Draco had gotten maps and suggestions on where to stop for petrol and food from the Melbourne wizards they had been staying with. His enthusiasm for the trip was growing with each passing day. Because Harry was happy when Draco was happy, the brunette had found himself swept up in his lover's enthusiasm. He had, however, been somewhat surprised when Draco suggested Harry drive the first leg of the journey and then, when they were on the open road, teach Draco how to drive the manual vehicle.
"Don't you know how to drive, Draco?" Harry teased, a slight smile tugging at the corner of his mouth.
"Of course I do, you pillock, but I'm accustomed to driving BMW's or Jaguar's. They are automatics. This is a manual. I'm sure you are familiar with the difference between each kind of vehicle?" The blond had sneered slightly.

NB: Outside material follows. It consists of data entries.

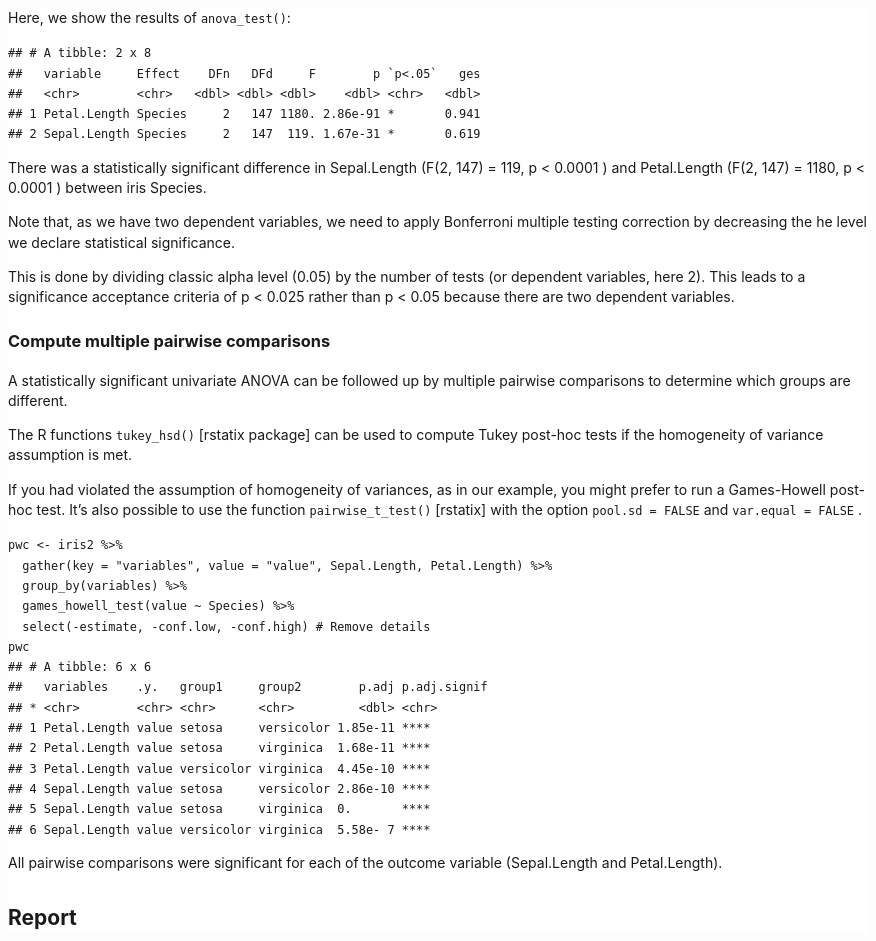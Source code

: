 Here, we show the results of `anova_test()`:

```
## # A tibble: 2 x 8
##   variable     Effect    DFn   DFd     F        p `p<.05`   ges
##   <chr>        <chr>   <dbl> <dbl> <dbl>    <dbl> <chr>   <dbl>
## 1 Petal.Length Species     2   147 1180. 2.86e-91 *       0.941
## 2 Sepal.Length Species     2   147  119. 1.67e-31 *       0.619
```

There was a statistically significant difference in Sepal.Length (F(2, 147) = 119, p < 0.0001 ) and Petal.Length (F(2, 147) = 1180, p < 0.0001 ) between iris Species.

Note that, as we have two dependent variables, we need to apply Bonferroni multiple testing correction by decreasing the he level we declare statistical significance.

This is done by dividing classic alpha level (0.05) by the number of tests (or dependent variables, here 2). This leads to a significance acceptance criteria of p < 0.025 rather than p < 0.05 because there are two dependent variables.

### Compute multiple pairwise comparisons

A statistically significant univariate ANOVA can be followed up by multiple pairwise comparisons to determine which groups are different.

The R functions `tukey_hsd()` [rstatix package] can be used to compute Tukey post-hoc tests if the homogeneity of variance assumption is met.

If you had violated the assumption of homogeneity of variances, as in our example, you might prefer to run a Games-Howell post-hoc test. It’s also possible to use the function `pairwise_t_test()` [rstatix] with the option `pool.sd = FALSE` and `var.equal = FALSE` .

```
pwc <- iris2 %>%
  gather(key = "variables", value = "value", Sepal.Length, Petal.Length) %>%
  group_by(variables) %>%
  games_howell_test(value ~ Species) %>%
  select(-estimate, -conf.low, -conf.high) # Remove details
pwc
## # A tibble: 6 x 6
##   variables    .y.   group1     group2        p.adj p.adj.signif
## * <chr>        <chr> <chr>      <chr>         <dbl> <chr>       
## 1 Petal.Length value setosa     versicolor 1.85e-11 ****        
## 2 Petal.Length value setosa     virginica  1.68e-11 ****        
## 3 Petal.Length value versicolor virginica  4.45e-10 ****        
## 4 Sepal.Length value setosa     versicolor 2.86e-10 ****        
## 5 Sepal.Length value setosa     virginica  0.       ****        
## 6 Sepal.Length value versicolor virginica  5.58e- 7 ****
```

All pairwise comparisons were significant for each of the outcome variable (Sepal.Length and Petal.Length).

## Report
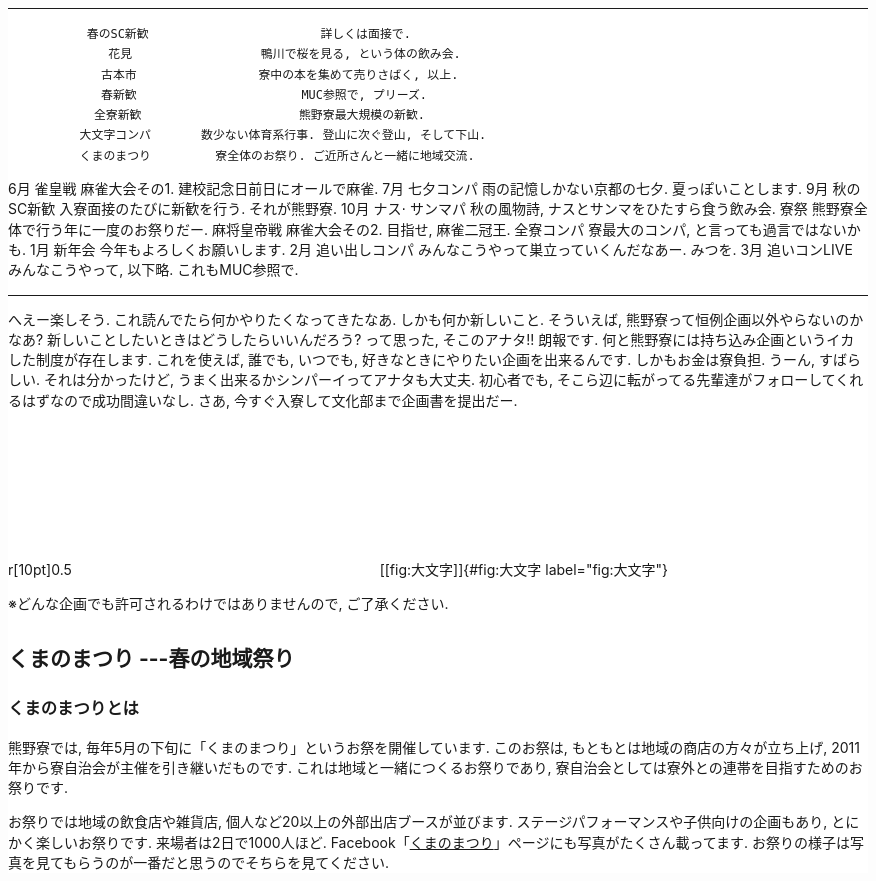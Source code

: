   ------ ---------------------- -------------------------------------------------
               春のSC新歓                        詳しくは面接で.
                  花見                  鴨川で桜を見る, という体の飲み会.
                 古本市                 寮中の本を集めて売りさばく, 以上.
                 春新歓                       MUC参照で, プリーズ.
                全寮新歓                      熊野寮最大規模の新歓.
              大文字コンパ       数少ない体育系行事. 登山に次ぐ登山, そして下山.
              くまのまつり         寮全体のお祭り. ご近所さんと一緒に地域交流.
   6月           雀皇戦           麻雀大会その1. 建校記念日前日にオールで麻雀.
   7月         七夕コンパ        雨の記憶しかない京都の七夕. 夏っぽいことします.
   9月         秋のSC新歓           入寮面接のたびに新歓を行う. それが熊野寮.
   10月   ナス$\cdot$ サンマパ    秋の風物詩, ナスとサンマをひたすら食う飲み会.
                  寮祭                熊野寮全体で行う年に一度のお祭りだー.
               麻将皇帝戦              麻雀大会その2. 目指せ, 麻雀二冠王.
               全寮コンパ          寮最大のコンパ, と言っても過言ではないかも.
   1月           新年会                    今年もよろしくお願いします.
   2月       追い出しコンパ      みんなこうやって巣立っていくんだなあー. みつを.
   3月        追いコンLIVE         みんなこうやって, 以下略. これもMUC参照で.
  ------ ---------------------- -------------------------------------------------

へえー楽しそう. これ読んでたら何かやりたくなってきたなあ.
しかも何か新しいこと. そういえば,
熊野寮って恒例企画以外やらないのかなあ?
新しいことしたいときはどうしたらいいんだろう? って思った, そこのアナタ!!
朗報です. 何と熊野寮には持ち込み企画というイカした制度が存在します.
これを使えば, 誰でも, いつでも, 好きなときにやりたい企画を出来るんです.
しかもお金は寮負担. うーん, すばらしい. それは分かったけど,
うまく出来るかシンパーイってアナタも大丈夫. 初心者でも,
そこら辺に転がってる先輩達がフォローしてくれるはずなので成功間違いなし.
さあ, 今すぐ入寮して文化部まで企画書を提出だー.

r\[10pt\]0.5 ![image](daimonji_1.pdf) [\[fig:大文字\]]{#fig:大文字
label="fig:大文字"}

※どんな企画でも許可されるわけではありませんので, ご了承ください.

くまのまつり ---春の地域祭り
----------------------------

### くまのまつりとは

熊野寮では, 毎年5月の下旬に「くまのまつり」というお祭を開催しています.
このお祭は, もともとは地域の商店の方々が立ち上げ,
2011年から寮自治会が主催を引き継いだものです.
これは地域と一緒につくるお祭りであり,
寮自治会としては寮外との連帯を目指すためのお祭りです.

お祭りでは地域の飲食店や雑貨店,
個人など20以上の外部出店ブースが並びます.
ステージパフォーマンスや子供向けの企画もあり, とにかく楽しいお祭りです.
来場者は2日で1000人ほど.
Facebook「[くまのまつり](https://www.facebook.com/%e3%81%8f%e3%81%be%e3%81%ae%e3%81%be%e3%81%a4%e3%82%8a-789960784504806/)」ページにも写真がたくさん載ってます.
お祭りの様子は写真を見てもらうのが一番だと思うのでそちらを見てください.
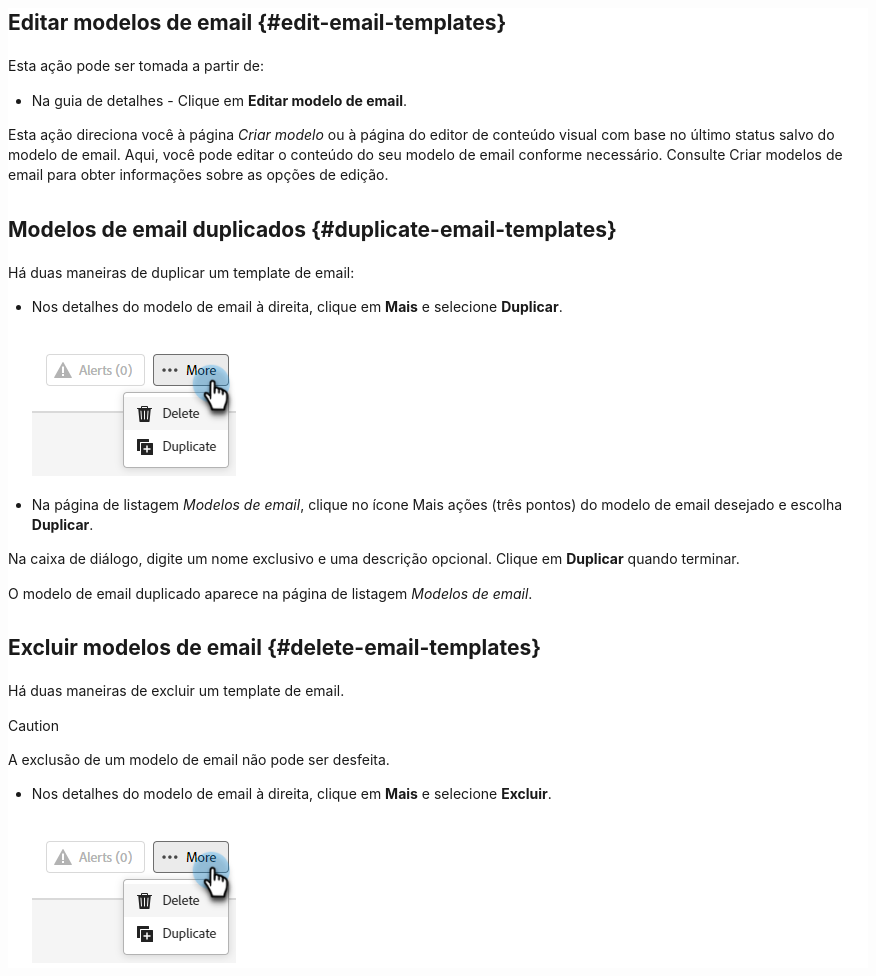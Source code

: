 ## Editar modelos de email {#edit-email-templates}

Esta ação pode ser tomada a partir de:

* Na guia de detalhes - Clique em **Editar modelo de email**.

Esta ação direciona você à página _Criar modelo_ ou à página do editor de conteúdo visual com base no último status salvo do modelo de email. Aqui, você pode editar o conteúdo do seu modelo de email conforme necessário. Consulte Criar modelos de email para obter informações sobre as opções de edição.

## Modelos de email duplicados {#duplicate-email-templates}

Há duas maneiras de duplicar um template de email:

* Nos detalhes do modelo de email à direita, clique em **Mais** e selecione **Duplicar**.

  ![](assets/duplicate-email-templates-1.png)

* Na página de listagem _Modelos de email_, clique no ícone Mais ações (três pontos) do modelo de email desejado e escolha **Duplicar**.

Na caixa de diálogo, digite um nome exclusivo e uma descrição opcional. Clique em **Duplicar** quando terminar.

O modelo de email duplicado aparece na página de listagem _Modelos de email_.

## Excluir modelos de email {#delete-email-templates}

Há duas maneiras de excluir um template de email.

>[!CAUTION]
>
>A exclusão de um modelo de email não pode ser desfeita.

* Nos detalhes do modelo de email à direita, clique em **Mais** e selecione **Excluir**.

  ![](assets/delete-email-templates-1.png)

Harry's reply had been to kiss his lover exuberantly. And so, they had set off from Melbourne one fine summer morning, and once on the Great Ocean Road, Harry had set about teaching Draco the difference between driving a manual and an automatic. Of course, it had not taken the blond long to learn, and Harry was gratified that only after a few hours Draco was able to drive the combie van without bunny-hopping it down the road.
The back of the van had been piled with supplies: bedding, food, water, spare petrol, their wands. Because the atmosphere of the country had been so relaxed, the two had grown lapse in keeping their wands close to them. Everyone they had met had been friendly and helpful and there had been none of that sense of danger and disaster that had so dogged the two teens footsteps while they had been at school. The warnings that they received about picking up hitchhikers and stopping in the middle of deserted roads they had brushed off. This was Australia: everyone was friendly and helpful, what could possibly go wrong?
Harry had to admit that the concept of driving non-stop from Melbourne to Adelaide had been somewhat daunting. When he had mentioned his concerns to their Australian friends, he had been greeted with loud laughter. "Harry, you Brits have no idea of distance," one friend had said. "It's a nine hour drive. That's nothing, mate."
Nothing it might be to those who were used to it, but Harry had erred on the side of caution and booked a motel at the halfway point between the two cities.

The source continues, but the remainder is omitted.